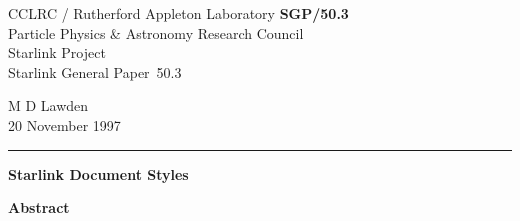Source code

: \documentclass[twoside,11pt]{article}
\newcommand{\stardoccategory}  {Starlink General Paper}
\newcommand{\stardocinitials}  {SGP}
\newcommand{\stardocnumber}    {50.3}
\newcommand{\stardocauthors}   {M D Lawden}
\newcommand{\stardocdate}      {20 November 1997}
\newcommand{\stardoctitle}     {Starlink Document Styles}
\newcommand{\stardocname}{\stardocinitials /\stardocnumber}
\newenvironment{latexonly}{}{}
\begin{document}
\thispagestyle{empty}



\begin{latexonly}
   CCLRC / {\sc Rutherford Appleton Laboratory} \hfill {\bf \stardocname}\\
   {\large Particle Physics \& Astronomy Research Council}\\
   {\large Starlink Project}\\
   {\large \stardoccategory\ \stardocnumber}
   \begin{flushright}
   \stardocauthors\\
   \stardocdate
   \end{flushright}
   \vspace{-4mm}
   \rule{\textwidth}{0.5mm}
   \vspace{5mm}
   \begin{center}
   {\Huge\bf  \stardoctitle \\ [2.5ex]}

   \end{center}
   \vspace{5mm}




   \vspace{10mm}
   \begin{center}
      {\Large\bf Abstract}
   \end{center}


\end{latexonly}
\end{document}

----------------------------------------

[Assignment]
Search the entries above for the string "stardocnumber". Copy each line that holds it.

[Reply]
\newcommand{\stardocnumber}    {50.3}
\newcommand{\stardocname}{\stardocinitials /\stardocnumber}
   {\large \stardoccategory\ \stardocnumber}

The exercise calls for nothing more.